Exercise inputs:
"""

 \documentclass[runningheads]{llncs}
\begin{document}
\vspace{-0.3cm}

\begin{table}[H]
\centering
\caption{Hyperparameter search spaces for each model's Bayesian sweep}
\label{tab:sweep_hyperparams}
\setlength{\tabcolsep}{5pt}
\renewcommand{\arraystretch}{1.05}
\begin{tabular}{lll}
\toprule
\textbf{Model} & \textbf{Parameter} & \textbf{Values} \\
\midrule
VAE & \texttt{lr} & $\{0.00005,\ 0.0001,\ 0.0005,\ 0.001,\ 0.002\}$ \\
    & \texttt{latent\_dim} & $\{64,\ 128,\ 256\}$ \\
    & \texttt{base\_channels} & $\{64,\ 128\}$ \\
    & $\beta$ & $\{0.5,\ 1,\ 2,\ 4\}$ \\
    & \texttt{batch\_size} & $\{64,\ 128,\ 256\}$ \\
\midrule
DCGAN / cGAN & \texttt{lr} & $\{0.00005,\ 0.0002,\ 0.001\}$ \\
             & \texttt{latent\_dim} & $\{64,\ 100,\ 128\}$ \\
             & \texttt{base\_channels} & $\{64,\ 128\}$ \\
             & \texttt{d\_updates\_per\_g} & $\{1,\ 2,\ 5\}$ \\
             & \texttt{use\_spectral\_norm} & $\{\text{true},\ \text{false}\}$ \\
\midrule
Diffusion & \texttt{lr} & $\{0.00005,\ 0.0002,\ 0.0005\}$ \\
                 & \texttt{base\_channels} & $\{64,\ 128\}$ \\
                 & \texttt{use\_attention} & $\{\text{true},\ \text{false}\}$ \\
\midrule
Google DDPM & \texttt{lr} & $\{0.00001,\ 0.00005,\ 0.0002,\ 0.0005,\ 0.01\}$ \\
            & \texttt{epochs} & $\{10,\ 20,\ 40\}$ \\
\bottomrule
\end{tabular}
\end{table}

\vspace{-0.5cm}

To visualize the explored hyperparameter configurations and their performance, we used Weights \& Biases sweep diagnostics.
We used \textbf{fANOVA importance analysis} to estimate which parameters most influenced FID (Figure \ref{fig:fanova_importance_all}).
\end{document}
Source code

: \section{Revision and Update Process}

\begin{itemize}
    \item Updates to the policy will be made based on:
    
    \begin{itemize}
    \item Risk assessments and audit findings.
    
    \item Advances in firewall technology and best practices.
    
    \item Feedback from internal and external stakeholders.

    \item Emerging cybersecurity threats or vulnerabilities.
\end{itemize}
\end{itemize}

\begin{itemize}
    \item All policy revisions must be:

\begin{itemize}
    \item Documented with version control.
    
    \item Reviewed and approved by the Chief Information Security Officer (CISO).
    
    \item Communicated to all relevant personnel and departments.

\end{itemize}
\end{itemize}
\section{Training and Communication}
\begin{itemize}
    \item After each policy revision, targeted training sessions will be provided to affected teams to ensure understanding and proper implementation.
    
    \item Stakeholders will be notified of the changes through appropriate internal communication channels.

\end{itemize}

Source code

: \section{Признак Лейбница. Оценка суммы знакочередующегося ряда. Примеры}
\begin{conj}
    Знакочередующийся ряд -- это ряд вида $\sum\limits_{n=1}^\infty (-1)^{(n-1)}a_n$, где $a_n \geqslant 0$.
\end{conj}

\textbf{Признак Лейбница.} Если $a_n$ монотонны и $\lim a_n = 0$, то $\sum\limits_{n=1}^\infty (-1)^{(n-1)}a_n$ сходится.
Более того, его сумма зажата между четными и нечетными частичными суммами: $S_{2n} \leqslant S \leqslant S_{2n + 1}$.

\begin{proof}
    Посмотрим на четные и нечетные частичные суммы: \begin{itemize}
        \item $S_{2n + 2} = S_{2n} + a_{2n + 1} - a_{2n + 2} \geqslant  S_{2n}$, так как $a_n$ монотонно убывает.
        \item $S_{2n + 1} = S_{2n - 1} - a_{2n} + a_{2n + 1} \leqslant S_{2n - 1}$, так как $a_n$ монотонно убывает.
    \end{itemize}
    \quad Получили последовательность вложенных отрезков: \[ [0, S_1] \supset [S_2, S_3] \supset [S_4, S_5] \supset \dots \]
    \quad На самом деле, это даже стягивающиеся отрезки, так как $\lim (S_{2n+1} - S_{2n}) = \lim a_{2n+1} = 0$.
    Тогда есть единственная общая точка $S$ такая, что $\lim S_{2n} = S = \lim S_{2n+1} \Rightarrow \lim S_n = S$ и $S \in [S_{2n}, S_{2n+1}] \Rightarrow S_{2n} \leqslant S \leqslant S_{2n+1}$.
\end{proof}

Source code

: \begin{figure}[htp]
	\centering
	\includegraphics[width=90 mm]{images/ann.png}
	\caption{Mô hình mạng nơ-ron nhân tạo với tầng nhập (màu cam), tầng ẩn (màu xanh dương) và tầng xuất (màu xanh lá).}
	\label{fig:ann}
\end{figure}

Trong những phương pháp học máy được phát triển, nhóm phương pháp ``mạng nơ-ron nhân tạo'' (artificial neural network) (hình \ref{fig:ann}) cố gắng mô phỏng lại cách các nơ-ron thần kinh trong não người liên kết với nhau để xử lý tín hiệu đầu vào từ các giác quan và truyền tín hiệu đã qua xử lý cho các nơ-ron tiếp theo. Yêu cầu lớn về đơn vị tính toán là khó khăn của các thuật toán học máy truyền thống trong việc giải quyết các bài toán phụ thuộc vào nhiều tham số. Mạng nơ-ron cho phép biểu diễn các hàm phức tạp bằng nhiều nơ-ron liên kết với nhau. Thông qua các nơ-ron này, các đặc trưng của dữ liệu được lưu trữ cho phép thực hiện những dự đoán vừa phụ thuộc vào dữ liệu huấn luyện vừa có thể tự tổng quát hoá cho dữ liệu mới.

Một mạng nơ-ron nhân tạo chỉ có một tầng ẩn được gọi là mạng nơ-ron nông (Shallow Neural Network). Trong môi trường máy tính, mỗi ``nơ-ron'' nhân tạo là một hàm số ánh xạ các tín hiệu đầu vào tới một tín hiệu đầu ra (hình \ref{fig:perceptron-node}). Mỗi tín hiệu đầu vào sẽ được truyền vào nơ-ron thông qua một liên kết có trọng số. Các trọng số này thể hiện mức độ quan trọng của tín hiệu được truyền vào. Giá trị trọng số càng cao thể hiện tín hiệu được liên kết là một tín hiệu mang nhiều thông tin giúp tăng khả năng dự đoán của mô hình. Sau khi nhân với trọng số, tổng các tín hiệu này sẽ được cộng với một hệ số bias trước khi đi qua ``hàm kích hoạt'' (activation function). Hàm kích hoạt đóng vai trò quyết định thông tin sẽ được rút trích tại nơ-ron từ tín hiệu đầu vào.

"""

Task statement: Reproduce each line of the material that mentions "used".

Solution to the problem:
To visualize the explored hyperparameter configurations and their performance, we used Weights \& Biases sweep diagnostics.
We used \textbf{fANOVA importance analysis} to estimate which parameters most influenced FID (Figure \ref{fig:fanova_importance_all}).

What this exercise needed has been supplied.